Using the allegation rule to find the required number of litres.

Solution:

Mixture      Salt               Price

P              12.5% →       Rs. 22

Q             27.5% →       Rs. 38.50

R             30% →          Rs. 165

Mixture Q can be formed by mixing P and R

1             :                     6

Cost should be in same ratio:

Let, salt of last mixture be R. x /litres

Cost →  22        :          x

Ratio → 1         :           6

Average = Rs. 38.50 = $$\frac{77}{2}$$​​

Average = $$\frac{22\times 1 + 6 \times x}{7}$$

$$\frac{77}{2}$$ = $$\frac{22 + 6 x}{7}$$ 

12x = 539 - 44

12x = 495

x = $$\frac{495}{12}$$ = $$\frac{165}{4}$$

Then amount = $$\frac{\frac{165}{1}}{\frac{165}{4}}$$ = 4 litres

Therefore, 4 litres can be bought for ₹165.

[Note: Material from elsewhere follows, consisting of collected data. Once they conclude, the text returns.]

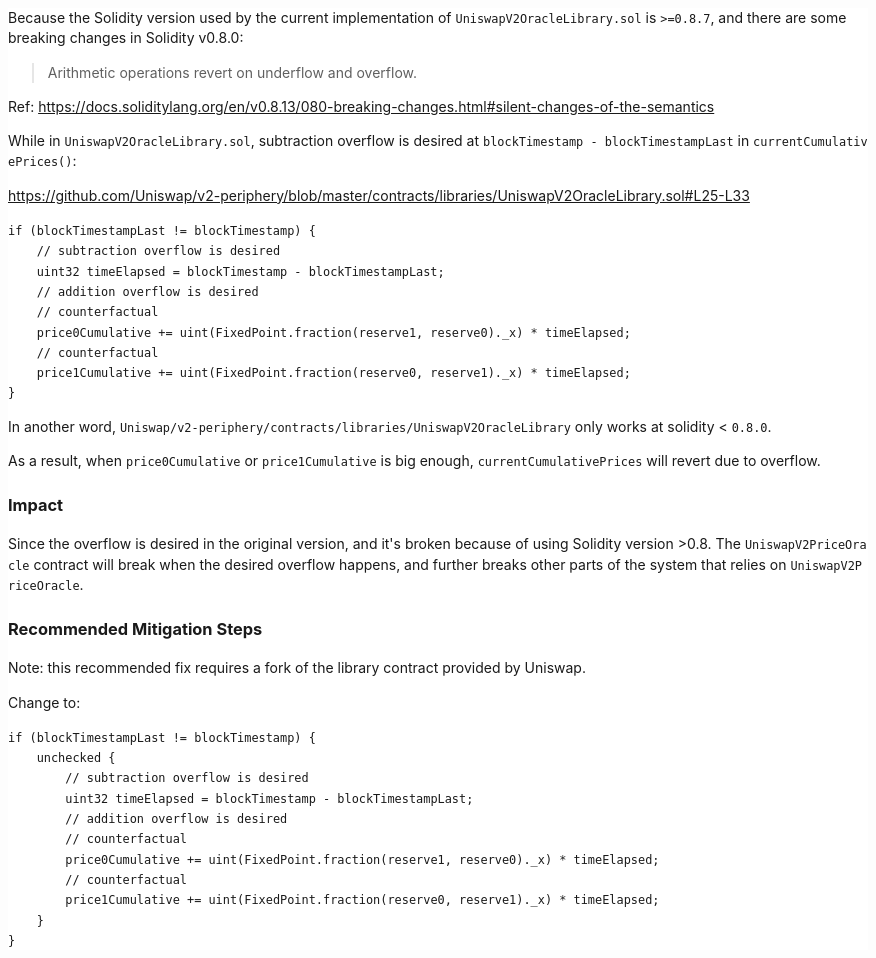 Because the Solidity version used by the current implementation of `UniswapV2OracleLibrary.sol` is `>=0.8.7`, and there are some breaking changes in Solidity v0.8.0:

> Arithmetic operations revert on underflow and overflow.

Ref: <https://docs.soliditylang.org/en/v0.8.13/080-breaking-changes.html#silent-changes-of-the-semantics>

While in `UniswapV2OracleLibrary.sol`, subtraction overflow is desired at `blockTimestamp - blockTimestampLast` in `currentCumulativePrices()`:

<https://github.com/Uniswap/v2-periphery/blob/master/contracts/libraries/UniswapV2OracleLibrary.sol#L25-L33>

```solidity
if (blockTimestampLast != blockTimestamp) {
    // subtraction overflow is desired
    uint32 timeElapsed = blockTimestamp - blockTimestampLast;
    // addition overflow is desired
    // counterfactual
    price0Cumulative += uint(FixedPoint.fraction(reserve1, reserve0)._x) * timeElapsed;
    // counterfactual
    price1Cumulative += uint(FixedPoint.fraction(reserve0, reserve1)._x) * timeElapsed;
}
```

In another word, `Uniswap/v2-periphery/contracts/libraries/UniswapV2OracleLibrary` only works at solidity < `0.8.0`.

As a result, when `price0Cumulative` or `price1Cumulative` is big enough, `currentCumulativePrices` will revert due to overflow.

### Impact

Since the overflow is desired in the original version, and it's broken because of using Solidity version >0.8. The `UniswapV2PriceOracle` contract will break when the desired overflow happens, and further breaks other parts of the system that relies on `UniswapV2PriceOracle`.

### Recommended Mitigation Steps

Note: this recommended fix requires a fork of the library contract provided by Uniswap.

Change to:

```solidity
if (blockTimestampLast != blockTimestamp) {
    unchecked {
        // subtraction overflow is desired
        uint32 timeElapsed = blockTimestamp - blockTimestampLast;
        // addition overflow is desired
        // counterfactual
        price0Cumulative += uint(FixedPoint.fraction(reserve1, reserve0)._x) * timeElapsed;
        // counterfactual
        price1Cumulative += uint(FixedPoint.fraction(reserve0, reserve1)._x) * timeElapsed;
    }
}
```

Thus the correct option is (c) 4

Alternate Method:

Cost difference for the increase in salt percentage:

First mixture has 12.5% salt, costs ₹22 per litre.

Second mixture has 27.5% salt, costs ₹38.50 per litre.

The difference in salt percentage between the two mixtures is:

27.5% − 12.5% = 15%

The difference in cost for this 15% increase in salt concentration is:

₹38.50 - ₹22 = ₹16.50

So, the cost difference for a 15% increase in salt content is ₹16.50.

The cost increases for each 1% increase in salt concentration.

​$$\frac{₹16.50}{15} = ₹1.10$$​​

This means that for each 1% increase in salt content, the cost increases by ₹1.10.

The first mixture (12.5% salt) costs ₹22 per litre.

The cost increase for moving from 12.5% salt to 30% salt is:

​$$(30 - 12.5) \times ₹1.10 = 17.5 \times ₹1.10 = ₹19.25$$​​

So, the cost of the mixture with 30% salt will be:

₹22 + ₹19.25 = ₹41.25

Thus, the cost of 1 litre of the new mixture is ₹41.25.

Calculating the number of litres that can be bought for ₹165:

​$$\frac{₹165}{₹41.25} = 4 \text{ litres}$$​​

So, you can buy 4 litres of the mixture with 30% salt for ₹165.